World Neighbors Awarded $4 Million From Bill & Melinda Gates Foundation
Gift will be used to expand and strengthen women's health programs in developing countries
OKLAHOMA CITY -- , an Oklahoma City-based international development organization, announced today that the Bill & Melinda Gates Foundation has approved a grant of $4 million for expanding and sustaining reproductive health and family planning in rural communities of Asia, Africa and Latin America. The three-year grant will be used to expand and strengthen programs in rural India, Nepal, Kenya, Burkina Faso, Haiti and Ecuador. The program will help improve income in rural communities, and organize women to meet population, poverty and development objectives in a sustainable manner.
Subsistence farming communities in the developing world make up one fifth of the world's population, have high fertility rates and have traditionally not responded well to family planning programs. World Neighbors has been a pioneer in combining family planning and reproductive health education with agriculture, community health, natural resource management, income-generation and strengthening the capacity of communities to organize and implement their own programs. Results have clearly shown that this integrated approach is two to three times more effective in encouraging smaller, healthier families than stand-alone family planning programs.
"We are grateful for the confidence this generous grant from Bill and Melinda Gates demonstrates in World Neighbors," said Ron Burkard, World Neighbors executive director. "We approach those we work with in the developing world as equals and respond to the priorities and needs they identify.
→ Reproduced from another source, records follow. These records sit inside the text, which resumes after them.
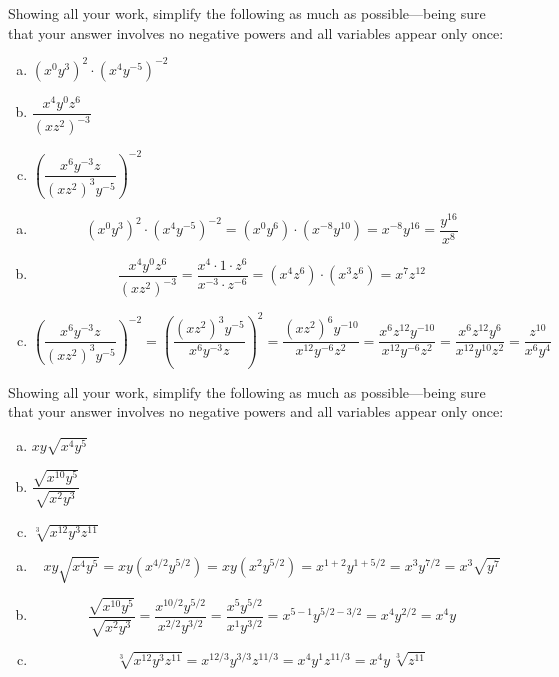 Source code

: \documentclass[11pt,letterpaper]{article}
\begin{document}
\newpage



 Showing all your work, simplify the following as much as possible---being sure that your answer involves no negative powers and all variables appear only once:
	\begin{enumerate}[(a)]
	\item $(x^0 y^3)^2 \cdot (x^4 y^{-5})^{-2}$
	\item $\dfrac{x^{4} y^0 z^6}{(x z^2)^{-3}}$
	\item $\left( \dfrac{x^6 y^{-3} z}{(x z^2)^3 y^{-5}} \right)^{-2}$
	\end{enumerate} \pspace

\sol
\begin{enumerate}[(a)]
\item 
	\[
	(x^0 y^3)^2 \cdot (x^4 y^{-5})^{-2}= (x^0 y^6) \cdot (x^{-8} y^{10})= x^{-8} y^{16}= \dfrac{y^{16}}{x^8}
	\] \pspace

\item 
	\[
	\dfrac{x^{4} y^0 z^6}{(x z^2)^{-3}}= \dfrac{x^4 \cdot 1 \cdot z^6}{x^{-3} \cdot z^{-6}}= (x^4 z^6) \cdot (x^3 z^6)= x^7 z^{12}
	\] \pspace

\item 
	\[
	\left( \dfrac{x^6 y^{-3} z}{(x z^2)^3 y^{-5}} \right)^{-2}= \left( \dfrac{(x z^2)^3 y^{-5}}{x^6 y^{-3} z} \right)^2= \dfrac{(xz^2)^6 y^{-10}}{x^{12} y^{-6} z^2}= \dfrac{x^6 z^{12} y^{-10}}{x^{12} y^{-6} z^2}= \dfrac{x^6 z^{12} y^6}{x^{12} y^{10} z^2}= \dfrac{z^{10}}{x^6 y^4}
	\]
\end{enumerate}



\newpage



 Showing all your work, simplify the following as much as possible---being sure that your answer involves no negative powers and all variables appear only once:
	\begin{enumerate}[(a)]
	\item $xy \sqrt{x^4 y^5}$
	\item $\dfrac{\sqrt{x^{10} y^5}}{\sqrt{x^2 y^3}}$
	\item $\sqrt[3]{x^{12} y^3 z^{11}}$
	\end{enumerate} \pspace

\sol
\begin{enumerate}[(a)]
\item 
	\[
	xy \sqrt{x^4 y^5}= xy (x^{4/2} y^{5/2})= xy (x^2 y^{5/2})= x^{1+2} y^{1 + 5/2}= x^3 y^{7/2}= x^3 \sqrt{y^7}
	\] \pspace

\item 
	\[
	\dfrac{\sqrt{x^{10} y^5}}{\sqrt{x^2 y^3}}= \dfrac{x^{10/2} y^{5/2}}{x^{2/2} y^{3/2}}= \dfrac{x^5 y^{5/2}}{x^1 y^{3/2}}= x^{5-1} y^{5/2 - 3/2}= x^4 y^{2/2}= x^4 y
	\] \pspace

\item 
	\[
	\sqrt[3]{x^{12} y^3 z^{11}}= x^{12/3} y^{3/3} z^{11/3}= x^4 y^1 z^{11/3}= x^4 y\, \sqrt[3]{z^{11}}
	\]
\end{enumerate}
\end{document}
This grant makes it possible for us to respond to the huge demand for education and services to help improve the nutritional status and survival of mothers and children, reduce HIV/AIDS infection rates, and increase the ability of local people to create solutions to the many challenges they face."
"This grant also reinforces the commitment of the thousands of individual donors who have shared our vision of a better world with their generous voluntary contributions," Burkard said. "Without them, these programs would not have been possible."
World Neighbors, established in 1951 as a private non-sectarian organization, currently operates rural development programs in 18 countries in Africa, Asia, and Latin America. World Neighbors does not solicit or accept U.S. government funds.